WORK INSTRUCTIONS: Copy each line of the following material that has the string "like".

──────── MATERIAL FOR THIS TASK

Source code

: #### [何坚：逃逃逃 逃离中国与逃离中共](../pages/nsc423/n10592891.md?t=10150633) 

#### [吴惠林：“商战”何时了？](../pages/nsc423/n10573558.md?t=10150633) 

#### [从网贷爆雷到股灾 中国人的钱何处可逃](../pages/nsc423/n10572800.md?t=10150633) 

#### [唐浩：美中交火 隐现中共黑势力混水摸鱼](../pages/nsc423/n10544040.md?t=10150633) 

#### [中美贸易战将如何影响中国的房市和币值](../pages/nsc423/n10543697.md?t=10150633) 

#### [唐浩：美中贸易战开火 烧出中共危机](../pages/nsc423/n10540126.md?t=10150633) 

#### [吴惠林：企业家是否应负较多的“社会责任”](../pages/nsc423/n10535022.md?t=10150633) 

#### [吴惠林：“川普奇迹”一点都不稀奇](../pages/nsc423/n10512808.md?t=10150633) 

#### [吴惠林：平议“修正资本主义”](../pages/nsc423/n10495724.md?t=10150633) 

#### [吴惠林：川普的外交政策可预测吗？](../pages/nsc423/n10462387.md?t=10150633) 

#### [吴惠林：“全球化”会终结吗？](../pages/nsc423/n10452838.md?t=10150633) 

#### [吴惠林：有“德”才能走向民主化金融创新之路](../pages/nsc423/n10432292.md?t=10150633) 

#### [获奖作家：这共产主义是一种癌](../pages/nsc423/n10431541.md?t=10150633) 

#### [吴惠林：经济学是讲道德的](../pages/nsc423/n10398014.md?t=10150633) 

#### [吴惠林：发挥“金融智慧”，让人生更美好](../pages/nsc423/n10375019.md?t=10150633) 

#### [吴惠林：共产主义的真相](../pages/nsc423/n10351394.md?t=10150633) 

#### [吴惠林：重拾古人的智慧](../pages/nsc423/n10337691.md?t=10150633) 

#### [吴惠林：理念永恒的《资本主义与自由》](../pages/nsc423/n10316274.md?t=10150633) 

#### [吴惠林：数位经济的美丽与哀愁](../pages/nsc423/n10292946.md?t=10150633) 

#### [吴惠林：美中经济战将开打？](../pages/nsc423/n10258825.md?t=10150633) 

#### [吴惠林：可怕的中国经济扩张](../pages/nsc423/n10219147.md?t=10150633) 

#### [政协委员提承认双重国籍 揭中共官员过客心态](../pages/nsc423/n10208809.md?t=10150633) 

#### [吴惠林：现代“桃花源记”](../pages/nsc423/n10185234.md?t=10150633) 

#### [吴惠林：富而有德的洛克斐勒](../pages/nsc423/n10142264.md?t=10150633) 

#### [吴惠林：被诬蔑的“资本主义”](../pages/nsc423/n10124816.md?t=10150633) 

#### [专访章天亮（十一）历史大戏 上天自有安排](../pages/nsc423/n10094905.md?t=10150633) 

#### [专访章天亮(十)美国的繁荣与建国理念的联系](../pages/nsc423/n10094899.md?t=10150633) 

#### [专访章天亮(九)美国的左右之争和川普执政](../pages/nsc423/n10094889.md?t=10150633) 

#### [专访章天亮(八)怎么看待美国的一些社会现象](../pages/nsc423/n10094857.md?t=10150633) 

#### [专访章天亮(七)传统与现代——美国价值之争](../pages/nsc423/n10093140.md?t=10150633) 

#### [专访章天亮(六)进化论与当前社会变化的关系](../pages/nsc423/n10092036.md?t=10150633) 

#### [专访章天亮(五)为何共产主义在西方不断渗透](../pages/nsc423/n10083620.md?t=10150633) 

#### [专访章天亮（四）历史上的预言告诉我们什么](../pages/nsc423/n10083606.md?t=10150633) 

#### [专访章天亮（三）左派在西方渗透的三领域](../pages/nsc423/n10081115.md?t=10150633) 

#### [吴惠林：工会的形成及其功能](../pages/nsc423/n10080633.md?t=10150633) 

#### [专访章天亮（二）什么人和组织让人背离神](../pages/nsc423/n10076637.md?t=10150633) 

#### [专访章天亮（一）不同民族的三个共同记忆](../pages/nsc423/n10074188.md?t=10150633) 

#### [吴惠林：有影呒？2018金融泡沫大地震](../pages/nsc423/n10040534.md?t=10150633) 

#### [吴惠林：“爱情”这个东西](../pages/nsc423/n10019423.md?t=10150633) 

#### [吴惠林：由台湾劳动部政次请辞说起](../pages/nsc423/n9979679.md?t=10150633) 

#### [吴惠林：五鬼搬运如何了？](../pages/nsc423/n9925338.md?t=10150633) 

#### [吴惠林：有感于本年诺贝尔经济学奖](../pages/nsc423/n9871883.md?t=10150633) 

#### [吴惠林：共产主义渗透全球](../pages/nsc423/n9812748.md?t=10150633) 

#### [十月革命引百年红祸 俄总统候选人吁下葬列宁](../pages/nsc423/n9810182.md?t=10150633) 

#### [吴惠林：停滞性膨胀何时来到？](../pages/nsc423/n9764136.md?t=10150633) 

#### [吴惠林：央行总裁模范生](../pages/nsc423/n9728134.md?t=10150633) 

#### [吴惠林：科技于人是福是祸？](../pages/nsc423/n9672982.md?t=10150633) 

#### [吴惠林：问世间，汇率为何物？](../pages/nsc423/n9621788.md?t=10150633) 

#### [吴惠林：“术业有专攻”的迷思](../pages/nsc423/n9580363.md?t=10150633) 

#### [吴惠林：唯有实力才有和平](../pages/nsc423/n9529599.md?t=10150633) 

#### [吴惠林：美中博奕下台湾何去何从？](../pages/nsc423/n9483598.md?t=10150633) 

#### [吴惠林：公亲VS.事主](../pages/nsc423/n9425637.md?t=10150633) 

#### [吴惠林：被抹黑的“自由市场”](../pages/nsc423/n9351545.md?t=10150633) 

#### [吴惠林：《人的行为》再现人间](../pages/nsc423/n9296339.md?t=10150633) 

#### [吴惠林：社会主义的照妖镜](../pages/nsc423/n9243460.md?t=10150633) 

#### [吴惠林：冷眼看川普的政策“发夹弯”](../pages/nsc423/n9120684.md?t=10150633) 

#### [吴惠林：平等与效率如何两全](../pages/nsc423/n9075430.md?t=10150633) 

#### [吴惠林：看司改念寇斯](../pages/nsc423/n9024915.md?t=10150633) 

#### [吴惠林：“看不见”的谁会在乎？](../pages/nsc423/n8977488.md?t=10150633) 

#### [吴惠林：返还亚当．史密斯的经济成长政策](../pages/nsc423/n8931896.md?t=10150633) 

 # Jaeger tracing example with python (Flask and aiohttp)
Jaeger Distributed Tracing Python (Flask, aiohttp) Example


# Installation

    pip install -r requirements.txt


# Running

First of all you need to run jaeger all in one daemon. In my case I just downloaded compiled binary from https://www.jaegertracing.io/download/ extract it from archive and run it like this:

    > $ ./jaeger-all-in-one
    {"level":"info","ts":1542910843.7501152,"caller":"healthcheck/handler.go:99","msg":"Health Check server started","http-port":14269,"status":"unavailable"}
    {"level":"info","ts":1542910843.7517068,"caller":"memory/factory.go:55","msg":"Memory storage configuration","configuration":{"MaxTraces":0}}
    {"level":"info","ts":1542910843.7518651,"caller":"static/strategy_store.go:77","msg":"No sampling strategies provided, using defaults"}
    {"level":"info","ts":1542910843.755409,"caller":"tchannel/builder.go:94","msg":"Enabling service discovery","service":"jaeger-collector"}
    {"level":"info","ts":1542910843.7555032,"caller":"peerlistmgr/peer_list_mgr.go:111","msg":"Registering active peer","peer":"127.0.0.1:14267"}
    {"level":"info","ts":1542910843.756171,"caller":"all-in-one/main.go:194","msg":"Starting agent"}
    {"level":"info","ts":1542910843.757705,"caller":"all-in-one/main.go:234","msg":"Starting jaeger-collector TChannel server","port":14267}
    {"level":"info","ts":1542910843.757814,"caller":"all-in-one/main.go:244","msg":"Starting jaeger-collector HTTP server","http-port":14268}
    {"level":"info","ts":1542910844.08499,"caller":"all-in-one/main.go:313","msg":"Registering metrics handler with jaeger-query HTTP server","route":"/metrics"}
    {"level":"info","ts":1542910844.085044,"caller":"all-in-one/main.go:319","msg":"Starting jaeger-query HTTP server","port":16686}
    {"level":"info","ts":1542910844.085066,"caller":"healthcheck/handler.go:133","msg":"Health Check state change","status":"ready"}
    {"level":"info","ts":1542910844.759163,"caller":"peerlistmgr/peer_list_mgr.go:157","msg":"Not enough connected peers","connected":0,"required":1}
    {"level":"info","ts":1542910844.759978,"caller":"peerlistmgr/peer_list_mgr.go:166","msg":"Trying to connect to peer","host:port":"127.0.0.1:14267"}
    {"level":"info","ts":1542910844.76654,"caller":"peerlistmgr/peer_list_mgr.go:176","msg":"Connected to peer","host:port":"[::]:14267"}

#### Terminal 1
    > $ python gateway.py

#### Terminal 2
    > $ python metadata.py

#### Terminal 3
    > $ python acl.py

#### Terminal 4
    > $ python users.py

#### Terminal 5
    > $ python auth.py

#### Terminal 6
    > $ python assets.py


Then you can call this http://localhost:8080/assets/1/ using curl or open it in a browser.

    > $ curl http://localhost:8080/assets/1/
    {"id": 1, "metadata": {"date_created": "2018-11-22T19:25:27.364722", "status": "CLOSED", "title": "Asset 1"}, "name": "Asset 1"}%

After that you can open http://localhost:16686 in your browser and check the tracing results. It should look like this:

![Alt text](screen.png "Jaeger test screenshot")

────────────────

EXPECTED ANSWER:
First of all you need to run jaeger all in one daemon. In my case I just downloaded compiled binary from https://www.jaegertracing.io/download/ extract it from archive and run it like this:
After that you can open http://localhost:16686 in your browser and check the tracing results. It should look like this:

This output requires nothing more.